> DATA LISTING
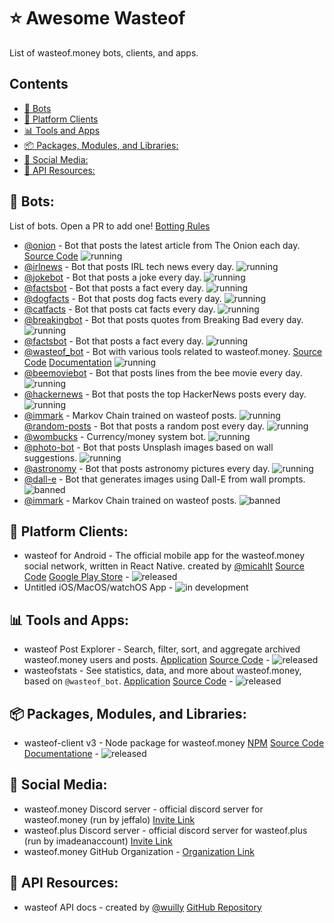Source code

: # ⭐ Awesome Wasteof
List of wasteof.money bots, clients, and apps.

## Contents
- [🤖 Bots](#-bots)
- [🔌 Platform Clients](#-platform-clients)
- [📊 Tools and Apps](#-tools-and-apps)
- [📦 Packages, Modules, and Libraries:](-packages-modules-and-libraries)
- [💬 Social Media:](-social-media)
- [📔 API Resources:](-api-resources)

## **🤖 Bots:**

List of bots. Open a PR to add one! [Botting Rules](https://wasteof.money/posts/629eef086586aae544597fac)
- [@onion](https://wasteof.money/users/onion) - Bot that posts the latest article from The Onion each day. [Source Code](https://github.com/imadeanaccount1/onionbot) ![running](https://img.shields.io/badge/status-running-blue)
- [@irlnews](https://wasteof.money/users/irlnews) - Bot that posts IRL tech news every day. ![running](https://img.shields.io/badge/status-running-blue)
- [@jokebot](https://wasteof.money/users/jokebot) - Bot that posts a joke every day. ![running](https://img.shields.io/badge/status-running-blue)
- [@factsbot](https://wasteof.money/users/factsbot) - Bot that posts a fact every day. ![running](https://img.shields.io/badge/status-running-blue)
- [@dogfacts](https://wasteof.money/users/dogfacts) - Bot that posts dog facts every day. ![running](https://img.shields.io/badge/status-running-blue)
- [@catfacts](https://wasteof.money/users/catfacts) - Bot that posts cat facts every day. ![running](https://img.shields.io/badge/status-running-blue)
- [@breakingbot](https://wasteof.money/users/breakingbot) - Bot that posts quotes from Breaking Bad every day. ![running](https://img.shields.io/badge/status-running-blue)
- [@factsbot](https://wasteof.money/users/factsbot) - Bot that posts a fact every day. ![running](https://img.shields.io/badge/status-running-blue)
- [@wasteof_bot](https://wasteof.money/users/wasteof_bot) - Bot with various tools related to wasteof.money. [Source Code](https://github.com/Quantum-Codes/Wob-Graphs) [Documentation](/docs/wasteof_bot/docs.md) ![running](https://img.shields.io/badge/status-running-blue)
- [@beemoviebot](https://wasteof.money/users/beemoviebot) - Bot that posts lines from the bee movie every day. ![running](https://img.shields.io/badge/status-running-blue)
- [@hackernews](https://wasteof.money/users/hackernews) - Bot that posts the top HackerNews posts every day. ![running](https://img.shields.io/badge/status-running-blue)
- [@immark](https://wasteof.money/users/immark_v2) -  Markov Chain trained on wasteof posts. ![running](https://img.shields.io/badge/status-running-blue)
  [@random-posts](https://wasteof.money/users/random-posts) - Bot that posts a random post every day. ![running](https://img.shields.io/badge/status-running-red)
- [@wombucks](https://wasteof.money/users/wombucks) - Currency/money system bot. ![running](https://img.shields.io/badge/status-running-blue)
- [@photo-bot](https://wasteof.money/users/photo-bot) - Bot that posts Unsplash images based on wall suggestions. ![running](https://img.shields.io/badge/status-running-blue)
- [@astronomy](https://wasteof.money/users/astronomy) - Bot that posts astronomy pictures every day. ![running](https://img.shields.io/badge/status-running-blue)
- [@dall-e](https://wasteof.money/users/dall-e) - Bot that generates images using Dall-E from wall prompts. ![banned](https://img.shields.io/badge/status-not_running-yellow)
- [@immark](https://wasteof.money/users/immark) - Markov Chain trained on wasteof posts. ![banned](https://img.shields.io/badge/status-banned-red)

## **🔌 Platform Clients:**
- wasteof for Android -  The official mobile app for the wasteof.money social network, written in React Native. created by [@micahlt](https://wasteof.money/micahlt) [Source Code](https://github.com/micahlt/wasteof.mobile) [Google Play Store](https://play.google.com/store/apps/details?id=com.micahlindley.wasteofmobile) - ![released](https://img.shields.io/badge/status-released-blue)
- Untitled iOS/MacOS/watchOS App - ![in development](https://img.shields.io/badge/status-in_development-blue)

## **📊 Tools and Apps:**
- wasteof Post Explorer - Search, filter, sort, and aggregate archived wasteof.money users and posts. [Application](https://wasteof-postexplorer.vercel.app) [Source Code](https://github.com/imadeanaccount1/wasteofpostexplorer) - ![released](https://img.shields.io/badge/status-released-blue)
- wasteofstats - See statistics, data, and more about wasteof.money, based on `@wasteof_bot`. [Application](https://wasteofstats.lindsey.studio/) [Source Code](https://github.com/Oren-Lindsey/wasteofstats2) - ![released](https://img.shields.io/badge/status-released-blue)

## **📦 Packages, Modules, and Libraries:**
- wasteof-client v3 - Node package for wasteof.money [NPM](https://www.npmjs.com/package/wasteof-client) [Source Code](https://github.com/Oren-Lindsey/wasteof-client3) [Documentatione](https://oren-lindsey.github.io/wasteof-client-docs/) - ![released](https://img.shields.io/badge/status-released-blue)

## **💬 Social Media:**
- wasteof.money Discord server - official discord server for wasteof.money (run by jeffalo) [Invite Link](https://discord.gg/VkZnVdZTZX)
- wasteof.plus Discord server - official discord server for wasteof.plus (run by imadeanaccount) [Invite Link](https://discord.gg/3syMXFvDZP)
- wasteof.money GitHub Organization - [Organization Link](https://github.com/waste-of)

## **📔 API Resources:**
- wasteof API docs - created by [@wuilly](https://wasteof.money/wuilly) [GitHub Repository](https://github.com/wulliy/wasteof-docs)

> EXERCISE BRIEF
Would you retype exactly the lines above, from the line with "## **📊 Tools and Apps:**" to the line with "## **📔 API Resources:**", with both end lines kept and nothing more?

> RESPONSE FOR THIS EXERCISE
## **📊 Tools and Apps:**
- wasteof Post Explorer - Search, filter, sort, and aggregate archived wasteof.money users and posts. [Application](https://wasteof-postexplorer.vercel.app) [Source Code](https://github.com/imadeanaccount1/wasteofpostexplorer) - ![released](https://img.shields.io/badge/status-released-blue)
- wasteofstats - See statistics, data, and more about wasteof.money, based on `@wasteof_bot`. [Application](https://wasteofstats.lindsey.studio/) [Source Code](https://github.com/Oren-Lindsey/wasteofstats2) - ![released](https://img.shields.io/badge/status-released-blue)

## **📦 Packages, Modules, and Libraries:**
- wasteof-client v3 - Node package for wasteof.money [NPM](https://www.npmjs.com/package/wasteof-client) [Source Code](https://github.com/Oren-Lindsey/wasteof-client3) [Documentatione](https://oren-lindsey.github.io/wasteof-client-docs/) - ![released](https://img.shields.io/badge/status-released-blue)

## **💬 Social Media:**
- wasteof.money Discord server - official discord server for wasteof.money (run by jeffalo) [Invite Link](https://discord.gg/VkZnVdZTZX)
- wasteof.plus Discord server - official discord server for wasteof.plus (run by imadeanaccount) [Invite Link](https://discord.gg/3syMXFvDZP)
- wasteof.money GitHub Organization - [Organization Link](https://github.com/waste-of)

## **📔 API Resources:**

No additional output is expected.